What you should do:
Start to finish, write out the entries exactly, leaving the pictures aside.

Data extracts:
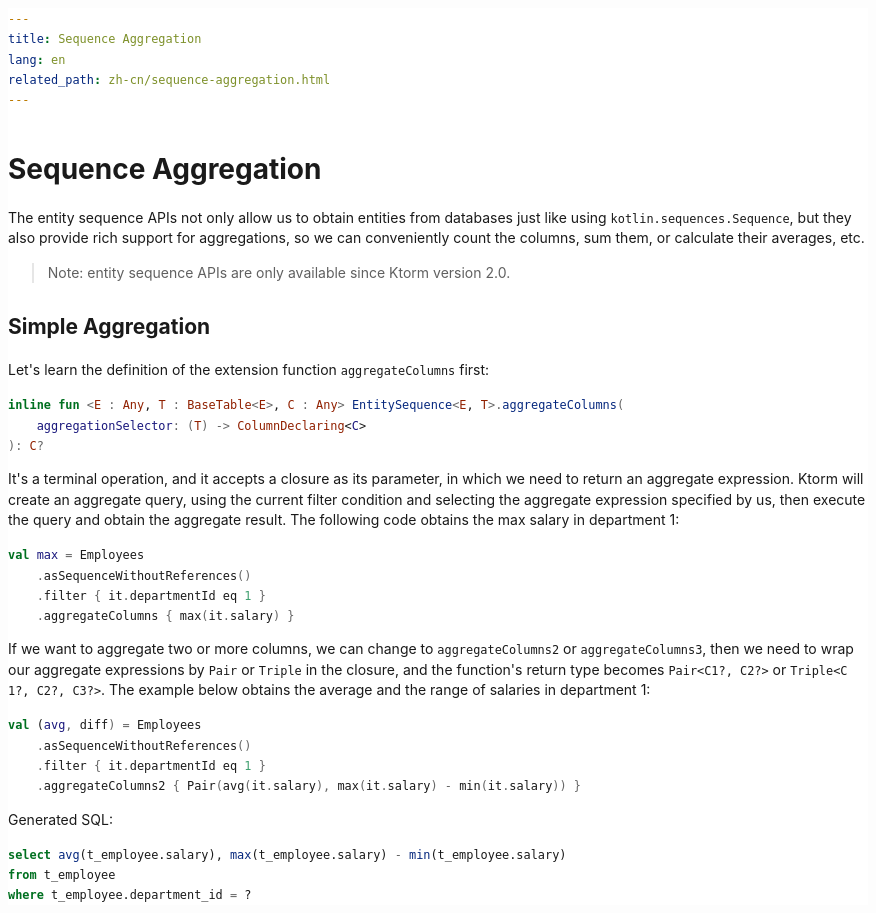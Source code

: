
 ```yaml
---
title: Sequence Aggregation
lang: en
related_path: zh-cn/sequence-aggregation.html
---
```


# Sequence Aggregation

The entity sequence APIs not only allow us to obtain entities from databases just like using `kotlin.sequences.Sequence`, but they also provide rich support for aggregations, so we can conveniently count the columns, sum them, or calculate their averages, etc. 

> Note: entity sequence APIs are only available since Ktorm version 2.0. 

## Simple Aggregation

Let's learn the definition of the extension function `aggregateColumns` first: 

```kotlin
inline fun <E : Any, T : BaseTable<E>, C : Any> EntitySequence<E, T>.aggregateColumns(
    aggregationSelector: (T) -> ColumnDeclaring<C>
): C?
```

It's a terminal operation, and it accepts a closure as its parameter, in which we need to return an aggregate expression. Ktorm will create an aggregate query, using the current filter condition and selecting the aggregate expression specified by us, then execute the query and obtain the aggregate result. The following code obtains the max salary in department 1: 

```kotlin
val max = Employees
    .asSequenceWithoutReferences()
    .filter { it.departmentId eq 1 }
    .aggregateColumns { max(it.salary) }
```

If we want to aggregate two or more columns, we can change to `aggregateColumns2` or `aggregateColumns3`, then we need to wrap our aggregate expressions by `Pair` or `Triple` in the closure, and the function's return type becomes `Pair<C1?, C2?>` or `Triple<C1?, C2?, C3?>`. The example below obtains the average and the range of salaries in department 1: 

```kotlin
val (avg, diff) = Employees
    .asSequenceWithoutReferences()
    .filter { it.departmentId eq 1 }
    .aggregateColumns2 { Pair(avg(it.salary), max(it.salary) - min(it.salary)) }
```

Generated SQL: 

```sql
select avg(t_employee.salary), max(t_employee.salary) - min(t_employee.salary) 
from t_employee 
where t_employee.department_id = ? 
```
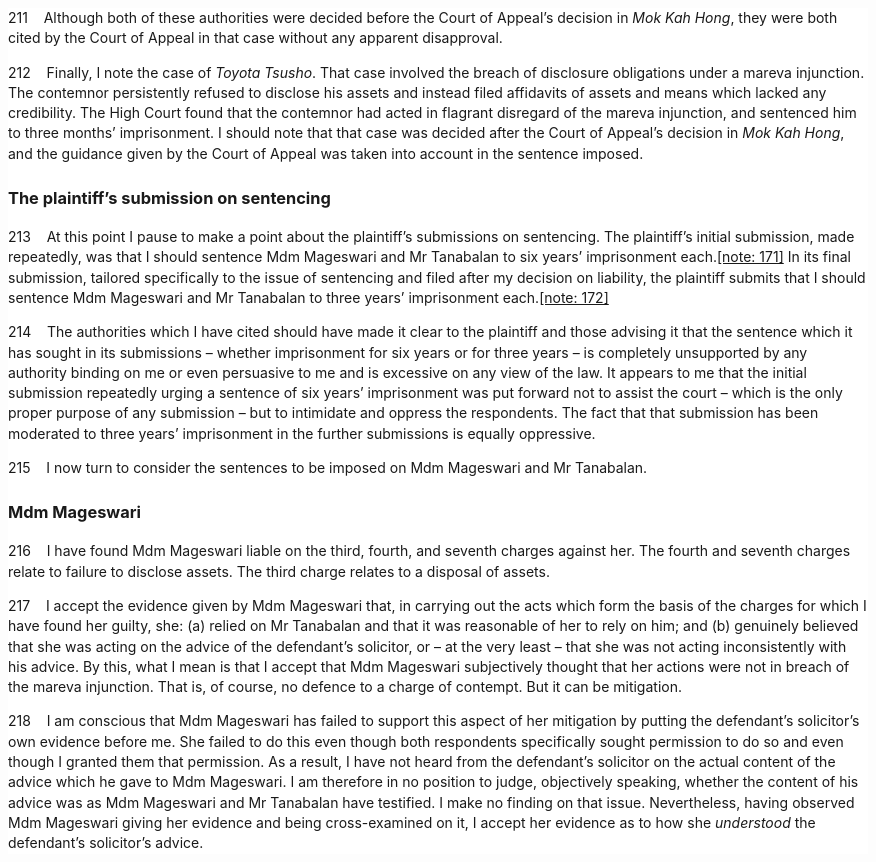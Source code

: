211    Although both of these authorities were decided before the Court of Appeal’s decision in _Mok Kah Hong_, they were both cited by the Court of Appeal in that case without any apparent disapproval.

212    Finally, I note the case of _Toyota Tsusho_. That case involved the breach of disclosure obligations under a mareva injunction. The contemnor persistently refused to disclose his assets and instead filed affidavits of assets and means which lacked any credibility. The High Court found that the contemnor had acted in flagrant disregard of the mareva injunction, and sentenced him to three months’ imprisonment. I should note that that case was decided after the Court of Appeal’s decision in _Mok Kah Hong_, and the guidance given by the Court of Appeal was taken into account in the sentence imposed.

### The plaintiff’s submission on sentencing

213    At this point I pause to make a point about the plaintiff’s submissions on sentencing. The plaintiff’s initial submission, made repeatedly, was that I should sentence Mdm Mageswari and Mr Tanabalan to six years’ imprisonment each.[\[note: 171\]](#Ftn_171) In its final submission, tailored specifically to the issue of sentencing and filed after my decision on liability, the plaintiff submits that I should sentence Mdm Mageswari and Mr Tanabalan to three years’ imprisonment each.[\[note: 172\]](#Ftn_172)

214    The authorities which I have cited should have made it clear to the plaintiff and those advising it that the sentence which it has sought in its submissions – whether imprisonment for six years or for three years – is completely unsupported by any authority binding on me or even persuasive to me and is excessive on any view of the law. It appears to me that the initial submission repeatedly urging a sentence of six years’ imprisonment was put forward not to assist the court – which is the only proper purpose of any submission – but to intimidate and oppress the respondents. The fact that that submission has been moderated to three years’ imprisonment in the further submissions is equally oppressive.

215    I now turn to consider the sentences to be imposed on Mdm Mageswari and Mr Tanabalan.

### Mdm Mageswari

216    I have found Mdm Mageswari liable on the third, fourth, and seventh charges against her. The fourth and seventh charges relate to failure to disclose assets. The third charge relates to a disposal of assets.

217    I accept the evidence given by Mdm Mageswari that, in carrying out the acts which form the basis of the charges for which I have found her guilty, she: (a) relied on Mr Tanabalan and that it was reasonable of her to rely on him; and (b) genuinely believed that she was acting on the advice of the defendant’s solicitor, or – at the very least – that she was not acting inconsistently with his advice. By this, what I mean is that I accept that Mdm Mageswari subjectively thought that her actions were not in breach of the mareva injunction. That is, of course, no defence to a charge of contempt. But it can be mitigation.

218    I am conscious that Mdm Mageswari has failed to support this aspect of her mitigation by putting the defendant’s solicitor’s own evidence before me. She failed to do this even though both respondents specifically sought permission to do so and even though I granted them that permission. As a result, I have not heard from the defendant’s solicitor on the actual content of the advice which he gave to Mdm Mageswari. I am therefore in no position to judge, objectively speaking, whether the content of his advice was as Mdm Mageswari and Mr Tanabalan have testified. I make no finding on that issue. Nevertheless, having observed Mdm Mageswari giving her evidence and being cross-examined on it, I accept her evidence as to how she _understood_ the defendant’s solicitor’s advice.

Solved problem:
Source code

:
 ```yaml
---
title: Sequence Aggregation
lang: en
related_path: zh-cn/sequence-aggregation.html
---
```


# Sequence Aggregation

The entity sequence APIs not only allow us to obtain entities from databases just like using `kotlin.sequences.Sequence`, but they also provide rich support for aggregations, so we can conveniently count the columns, sum them, or calculate their averages, etc. 

> Note: entity sequence APIs are only available since Ktorm version 2.0. 

## Simple Aggregation

Let's learn the definition of the extension function `aggregateColumns` first: 

```kotlin
inline fun <E : Any, T : BaseTable<E>, C : Any> EntitySequence<E, T>.aggregateColumns(
    aggregationSelector: (T) -> ColumnDeclaring<C>
): C?
```

It's a terminal operation, and it accepts a closure as its parameter, in which we need to return an aggregate expression. Ktorm will create an aggregate query, using the current filter condition and selecting the aggregate expression specified by us, then execute the query and obtain the aggregate result. The following code obtains the max salary in department 1: 

```kotlin
val max = Employees
    .asSequenceWithoutReferences()
    .filter { it.departmentId eq 1 }
    .aggregateColumns { max(it.salary) }
```

If we want to aggregate two or more columns, we can change to `aggregateColumns2` or `aggregateColumns3`, then we need to wrap our aggregate expressions by `Pair` or `Triple` in the closure, and the function's return type becomes `Pair<C1?, C2?>` or `Triple<C1?, C2?, C3?>`. The example below obtains the average and the range of salaries in department 1: 

```kotlin
val (avg, diff) = Employees
    .asSequenceWithoutReferences()
    .filter { it.departmentId eq 1 }
    .aggregateColumns2 { Pair(avg(it.salary), max(it.salary) - min(it.salary)) }
```

Generated SQL: 

```sql
select avg(t_employee.salary), max(t_employee.salary) - min(t_employee.salary) 
from t_employee 
where t_employee.department_id = ? 
```
Source code

:211    Although both of these authorities were decided before the Court of Appeal’s decision in _Mok Kah Hong_, they were both cited by the Court of Appeal in that case without any apparent disapproval.

212    Finally, I note the case of _Toyota Tsusho_. That case involved the breach of disclosure obligations under a mareva injunction. The contemnor persistently refused to disclose his assets and instead filed affidavits of assets and means which lacked any credibility. The High Court found that the contemnor had acted in flagrant disregard of the mareva injunction, and sentenced him to three months’ imprisonment. I should note that that case was decided after the Court of Appeal’s decision in _Mok Kah Hong_, and the guidance given by the Court of Appeal was taken into account in the sentence imposed.

### The plaintiff’s submission on sentencing

213    At this point I pause to make a point about the plaintiff’s submissions on sentencing. The plaintiff’s initial submission, made repeatedly, was that I should sentence Mdm Mageswari and Mr Tanabalan to six years’ imprisonment each.[\[note: 171\]](#Ftn_171) In its final submission, tailored specifically to the issue of sentencing and filed after my decision on liability, the plaintiff submits that I should sentence Mdm Mageswari and Mr Tanabalan to three years’ imprisonment each.[\[note: 172\]](#Ftn_172)

214    The authorities which I have cited should have made it clear to the plaintiff and those advising it that the sentence which it has sought in its submissions – whether imprisonment for six years or for three years – is completely unsupported by any authority binding on me or even persuasive to me and is excessive on any view of the law. It appears to me that the initial submission repeatedly urging a sentence of six years’ imprisonment was put forward not to assist the court – which is the only proper purpose of any submission – but to intimidate and oppress the respondents. The fact that that submission has been moderated to three years’ imprisonment in the further submissions is equally oppressive.

215    I now turn to consider the sentences to be imposed on Mdm Mageswari and Mr Tanabalan.

### Mdm Mageswari

216    I have found Mdm Mageswari liable on the third, fourth, and seventh charges against her. The fourth and seventh charges relate to failure to disclose assets. The third charge relates to a disposal of assets.

217    I accept the evidence given by Mdm Mageswari that, in carrying out the acts which form the basis of the charges for which I have found her guilty, she: (a) relied on Mr Tanabalan and that it was reasonable of her to rely on him; and (b) genuinely believed that she was acting on the advice of the defendant’s solicitor, or – at the very least – that she was not acting inconsistently with his advice. By this, what I mean is that I accept that Mdm Mageswari subjectively thought that her actions were not in breach of the mareva injunction. That is, of course, no defence to a charge of contempt. But it can be mitigation.

218    I am conscious that Mdm Mageswari has failed to support this aspect of her mitigation by putting the defendant’s solicitor’s own evidence before me. She failed to do this even though both respondents specifically sought permission to do so and even though I granted them that permission. As a result, I have not heard from the defendant’s solicitor on the actual content of the advice which he gave to Mdm Mageswari. I am therefore in no position to judge, objectively speaking, whether the content of his advice was as Mdm Mageswari and Mr Tanabalan have testified. I make no finding on that issue. Nevertheless, having observed Mdm Mageswari giving her evidence and being cross-examined on it, I accept her evidence as to how she _understood_ the defendant’s solicitor’s advice.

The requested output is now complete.